Is enough done for vulnerable mental health patients?

19th April 2018

Written by Lee Reilly, medical negligence solicitor.

Since 1992, every April has been a designated stress awareness month. So it is only right that we should all take a moment to make sure that we and the people around us, both at home and at work, are happy, health and coping well.

While reflecting on ourselves and those close to us, it is also worth considering the struggles those with mental health problems face when accessing help through the NHS.

Last month a scathing report compiled by the Parliamentary and Health Service Ombudsman, identified that mental health patients are suffering serious harm and are, in some cases, tragically, dying, because of failings in the NHS treatment that they have been provided.

The report is based on the analysis of over 200 complaints made by or on behalf of people with mental ill health, which the Ombudsman either upheld or partially upheld, over a three and a half year period from April 2014 to October 2017. While arguably a modest sample size, it reflects recent complaints and should be taken seriously.

The report points to five common failings which affect mental health Trusts, including:

  1. The failure to diagnose and / or treat patients: one investigation found that a woman was treated with anti-psychotic drugs for a psychotic episode but had a life-threatening reaction to them. Her physical symptoms were dismissed and, catastrophically, she sadly died;
  2. The inappropriate hospital discharge and aftercare of patients: in another case, a young man who had a complex history of mental health problems died from a drug overdose after being discharged from the local community mental health service, without a care plan in place;
  3. Poor risk assessment and safety practices: the report reveals how a young person suffering from bipolar disorder and on the autism spectrum was physically assaulted by another patient in a residential home, causing them immense fear and distress.
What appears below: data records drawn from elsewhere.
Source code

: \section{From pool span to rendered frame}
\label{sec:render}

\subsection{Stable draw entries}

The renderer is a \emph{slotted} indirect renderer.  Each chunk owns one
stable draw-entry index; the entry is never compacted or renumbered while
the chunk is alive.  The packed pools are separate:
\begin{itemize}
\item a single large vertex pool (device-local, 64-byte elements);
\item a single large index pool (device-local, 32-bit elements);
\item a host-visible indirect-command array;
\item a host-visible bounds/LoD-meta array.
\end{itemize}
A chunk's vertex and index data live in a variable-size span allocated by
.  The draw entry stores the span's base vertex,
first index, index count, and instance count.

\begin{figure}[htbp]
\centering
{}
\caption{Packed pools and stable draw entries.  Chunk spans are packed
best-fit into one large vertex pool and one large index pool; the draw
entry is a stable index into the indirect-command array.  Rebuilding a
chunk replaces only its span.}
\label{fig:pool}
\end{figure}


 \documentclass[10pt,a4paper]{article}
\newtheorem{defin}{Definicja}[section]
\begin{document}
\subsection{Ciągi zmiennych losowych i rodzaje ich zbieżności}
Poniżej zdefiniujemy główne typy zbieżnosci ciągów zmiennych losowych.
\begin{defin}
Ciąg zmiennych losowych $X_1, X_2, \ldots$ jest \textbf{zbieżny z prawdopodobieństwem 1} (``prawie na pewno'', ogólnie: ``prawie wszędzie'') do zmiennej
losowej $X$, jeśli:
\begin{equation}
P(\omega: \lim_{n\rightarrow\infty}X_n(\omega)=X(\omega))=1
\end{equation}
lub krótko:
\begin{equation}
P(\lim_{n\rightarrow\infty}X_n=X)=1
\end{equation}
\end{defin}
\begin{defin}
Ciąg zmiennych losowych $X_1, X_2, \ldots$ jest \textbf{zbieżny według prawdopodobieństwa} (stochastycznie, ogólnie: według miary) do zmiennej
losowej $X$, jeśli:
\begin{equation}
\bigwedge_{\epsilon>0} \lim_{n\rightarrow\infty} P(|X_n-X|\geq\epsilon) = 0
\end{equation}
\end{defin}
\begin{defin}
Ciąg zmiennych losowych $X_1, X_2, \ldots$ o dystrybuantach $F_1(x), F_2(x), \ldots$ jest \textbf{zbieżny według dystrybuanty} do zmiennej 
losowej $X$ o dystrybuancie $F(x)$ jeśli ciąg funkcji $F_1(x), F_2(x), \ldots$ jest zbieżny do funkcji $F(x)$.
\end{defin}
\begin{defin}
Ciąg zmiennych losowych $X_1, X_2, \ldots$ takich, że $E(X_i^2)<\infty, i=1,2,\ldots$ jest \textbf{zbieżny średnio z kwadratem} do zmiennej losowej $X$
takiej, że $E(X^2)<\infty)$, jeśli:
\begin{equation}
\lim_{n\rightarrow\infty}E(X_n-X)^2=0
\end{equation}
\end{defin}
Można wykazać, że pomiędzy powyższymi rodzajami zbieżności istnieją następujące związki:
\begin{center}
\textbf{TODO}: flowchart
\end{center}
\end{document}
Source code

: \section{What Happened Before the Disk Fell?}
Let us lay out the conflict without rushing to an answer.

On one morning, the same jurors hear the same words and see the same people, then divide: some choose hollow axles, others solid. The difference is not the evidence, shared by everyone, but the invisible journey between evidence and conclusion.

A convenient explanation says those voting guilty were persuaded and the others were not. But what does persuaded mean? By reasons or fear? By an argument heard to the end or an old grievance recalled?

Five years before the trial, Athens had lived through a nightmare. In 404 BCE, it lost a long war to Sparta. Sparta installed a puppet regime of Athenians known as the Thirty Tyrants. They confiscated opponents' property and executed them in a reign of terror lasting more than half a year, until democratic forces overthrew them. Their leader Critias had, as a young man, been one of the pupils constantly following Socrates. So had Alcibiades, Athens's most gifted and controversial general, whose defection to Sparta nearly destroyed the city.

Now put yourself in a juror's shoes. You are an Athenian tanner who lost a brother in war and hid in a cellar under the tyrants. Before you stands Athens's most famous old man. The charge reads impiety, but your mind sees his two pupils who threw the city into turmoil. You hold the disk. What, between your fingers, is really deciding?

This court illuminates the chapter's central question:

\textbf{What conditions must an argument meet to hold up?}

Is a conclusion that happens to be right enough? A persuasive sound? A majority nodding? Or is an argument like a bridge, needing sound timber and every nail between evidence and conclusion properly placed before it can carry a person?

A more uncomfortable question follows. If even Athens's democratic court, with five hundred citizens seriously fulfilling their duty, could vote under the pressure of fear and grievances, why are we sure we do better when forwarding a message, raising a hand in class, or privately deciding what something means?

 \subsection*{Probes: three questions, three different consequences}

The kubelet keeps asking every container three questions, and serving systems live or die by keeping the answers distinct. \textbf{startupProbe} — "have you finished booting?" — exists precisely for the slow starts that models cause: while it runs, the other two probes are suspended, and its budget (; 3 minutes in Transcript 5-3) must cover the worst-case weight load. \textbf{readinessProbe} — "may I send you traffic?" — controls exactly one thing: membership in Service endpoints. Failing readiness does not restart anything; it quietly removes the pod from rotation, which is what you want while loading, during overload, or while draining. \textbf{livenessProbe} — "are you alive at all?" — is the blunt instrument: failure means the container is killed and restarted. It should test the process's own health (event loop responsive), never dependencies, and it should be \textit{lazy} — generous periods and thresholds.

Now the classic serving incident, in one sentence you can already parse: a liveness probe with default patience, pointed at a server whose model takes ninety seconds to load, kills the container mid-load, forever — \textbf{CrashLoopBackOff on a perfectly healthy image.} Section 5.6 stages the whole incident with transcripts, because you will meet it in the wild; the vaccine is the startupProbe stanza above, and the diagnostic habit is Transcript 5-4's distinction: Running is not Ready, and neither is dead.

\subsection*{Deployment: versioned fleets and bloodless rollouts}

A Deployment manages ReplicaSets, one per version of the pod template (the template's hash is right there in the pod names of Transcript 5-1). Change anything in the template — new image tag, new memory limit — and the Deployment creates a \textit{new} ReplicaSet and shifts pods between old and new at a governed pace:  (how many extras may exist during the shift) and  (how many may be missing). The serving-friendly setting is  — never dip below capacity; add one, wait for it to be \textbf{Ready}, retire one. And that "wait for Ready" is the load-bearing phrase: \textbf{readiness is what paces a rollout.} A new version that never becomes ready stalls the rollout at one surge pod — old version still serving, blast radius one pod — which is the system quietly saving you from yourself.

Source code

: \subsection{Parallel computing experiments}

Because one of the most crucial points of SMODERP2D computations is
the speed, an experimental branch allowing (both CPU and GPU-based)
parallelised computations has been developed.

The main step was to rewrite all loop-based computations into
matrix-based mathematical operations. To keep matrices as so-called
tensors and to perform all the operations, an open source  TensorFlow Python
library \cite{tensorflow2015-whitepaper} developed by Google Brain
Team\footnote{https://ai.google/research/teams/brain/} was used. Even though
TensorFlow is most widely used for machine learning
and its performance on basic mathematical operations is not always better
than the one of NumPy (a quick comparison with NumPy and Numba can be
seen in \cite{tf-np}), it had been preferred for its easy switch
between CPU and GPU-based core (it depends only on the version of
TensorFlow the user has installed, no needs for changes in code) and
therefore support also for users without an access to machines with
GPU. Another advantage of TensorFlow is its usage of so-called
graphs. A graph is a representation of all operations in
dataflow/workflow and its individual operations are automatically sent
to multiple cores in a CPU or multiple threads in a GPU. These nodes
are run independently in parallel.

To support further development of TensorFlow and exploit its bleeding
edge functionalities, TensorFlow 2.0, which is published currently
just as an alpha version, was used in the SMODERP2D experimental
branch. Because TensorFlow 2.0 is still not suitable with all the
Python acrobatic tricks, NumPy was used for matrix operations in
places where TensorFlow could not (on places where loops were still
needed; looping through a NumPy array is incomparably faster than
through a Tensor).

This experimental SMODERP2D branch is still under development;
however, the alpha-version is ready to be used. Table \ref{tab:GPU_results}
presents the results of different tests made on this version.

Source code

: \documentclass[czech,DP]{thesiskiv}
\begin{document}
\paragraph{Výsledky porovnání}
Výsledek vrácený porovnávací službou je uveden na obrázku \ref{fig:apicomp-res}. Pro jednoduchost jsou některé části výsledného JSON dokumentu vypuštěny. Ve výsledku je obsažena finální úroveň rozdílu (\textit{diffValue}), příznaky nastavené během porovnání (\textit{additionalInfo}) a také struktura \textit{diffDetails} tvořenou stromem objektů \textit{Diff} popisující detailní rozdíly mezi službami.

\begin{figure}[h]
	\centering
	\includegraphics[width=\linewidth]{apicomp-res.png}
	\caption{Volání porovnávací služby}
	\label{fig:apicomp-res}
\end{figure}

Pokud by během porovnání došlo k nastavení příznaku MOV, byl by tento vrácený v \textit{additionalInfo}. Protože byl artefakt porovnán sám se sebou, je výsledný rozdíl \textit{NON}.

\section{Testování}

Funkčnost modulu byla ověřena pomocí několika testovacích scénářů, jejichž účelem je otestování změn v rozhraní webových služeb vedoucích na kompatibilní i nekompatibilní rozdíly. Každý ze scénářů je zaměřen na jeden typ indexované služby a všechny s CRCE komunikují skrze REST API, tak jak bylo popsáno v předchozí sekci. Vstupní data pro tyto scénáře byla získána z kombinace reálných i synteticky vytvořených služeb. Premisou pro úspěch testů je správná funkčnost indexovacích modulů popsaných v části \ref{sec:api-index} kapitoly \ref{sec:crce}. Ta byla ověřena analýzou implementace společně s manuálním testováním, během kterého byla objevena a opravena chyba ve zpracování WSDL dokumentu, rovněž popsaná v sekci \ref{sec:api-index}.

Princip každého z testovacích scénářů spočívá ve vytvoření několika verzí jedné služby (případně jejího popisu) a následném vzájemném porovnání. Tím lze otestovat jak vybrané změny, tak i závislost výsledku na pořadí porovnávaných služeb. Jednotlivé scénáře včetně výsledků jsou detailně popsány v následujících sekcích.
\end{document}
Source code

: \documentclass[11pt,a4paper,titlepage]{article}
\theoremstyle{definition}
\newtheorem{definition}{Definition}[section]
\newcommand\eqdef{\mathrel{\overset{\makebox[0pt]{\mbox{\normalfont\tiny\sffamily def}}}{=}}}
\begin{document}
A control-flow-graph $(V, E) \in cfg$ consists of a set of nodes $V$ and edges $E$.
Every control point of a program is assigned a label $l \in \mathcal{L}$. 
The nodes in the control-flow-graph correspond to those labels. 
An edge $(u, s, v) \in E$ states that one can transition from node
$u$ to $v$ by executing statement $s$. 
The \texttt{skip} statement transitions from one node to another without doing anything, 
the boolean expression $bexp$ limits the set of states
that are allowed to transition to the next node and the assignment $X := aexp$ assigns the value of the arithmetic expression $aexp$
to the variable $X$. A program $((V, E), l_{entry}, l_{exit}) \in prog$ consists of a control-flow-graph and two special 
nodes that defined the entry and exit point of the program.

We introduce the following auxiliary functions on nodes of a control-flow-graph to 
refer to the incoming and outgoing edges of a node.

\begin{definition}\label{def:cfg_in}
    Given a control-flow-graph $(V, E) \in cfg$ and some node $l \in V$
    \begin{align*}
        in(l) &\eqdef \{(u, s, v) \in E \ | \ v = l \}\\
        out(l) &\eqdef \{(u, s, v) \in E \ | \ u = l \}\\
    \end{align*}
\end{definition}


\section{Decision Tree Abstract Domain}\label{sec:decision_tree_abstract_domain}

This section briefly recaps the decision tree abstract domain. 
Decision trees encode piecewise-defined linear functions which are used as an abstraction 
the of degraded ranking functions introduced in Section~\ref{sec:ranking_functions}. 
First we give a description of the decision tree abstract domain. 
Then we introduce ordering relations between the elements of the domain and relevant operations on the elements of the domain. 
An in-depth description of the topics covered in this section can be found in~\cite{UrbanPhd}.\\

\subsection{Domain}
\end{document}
A risk assessment, which could have easily prevented the assault, was not carried out;
  4. Not treating patients with dignity and / or infringing human rights: another investigation found that a woman suffering from a psychotic episode was not given sanitary products while she was menstruating so she was forced to use a plastic cup. This was deeply humiliating for her and did not respect her dignity and well-being; and
  5. Poor communication with the patient and / or their family or carers: the report reveals how a woman who had a history of bipolar disorder had her new born baby taken from her unnecessarily and without explanation, causing her immense distress.

It is both enormously sad and clearly wrong that some of the most vulnerable amongst us, when seeking care from the NHS, are let down.  These failings have deep, wide ranging effects and not only cause hurt or injury to those with mental health conditions but also to the people around those patients, such as family, friends and colleagues.

When considering the findings in the report it is worth remembering that mental health provision became a Government priority in 2017.  The government’s plan was to create a vision for transforming mental health care in England.  The interest in transforming services stemmed out of the independent report of the Mental Health Taskforce, Five Year Forward View for Mental Health, published in February 2016.

But if changes are to be made they need to be implemented both carefully and without delay to ensure patients are getting the best care possible and don’t suffer preventable harm.

In summary, more needs to be done to prevent harm coming to those that make use of the health service when they experience mental health problems.  April – Stress Awareness Month is, if nothing else, an excellent opportunity to reflect on our own mental health and that of those around us.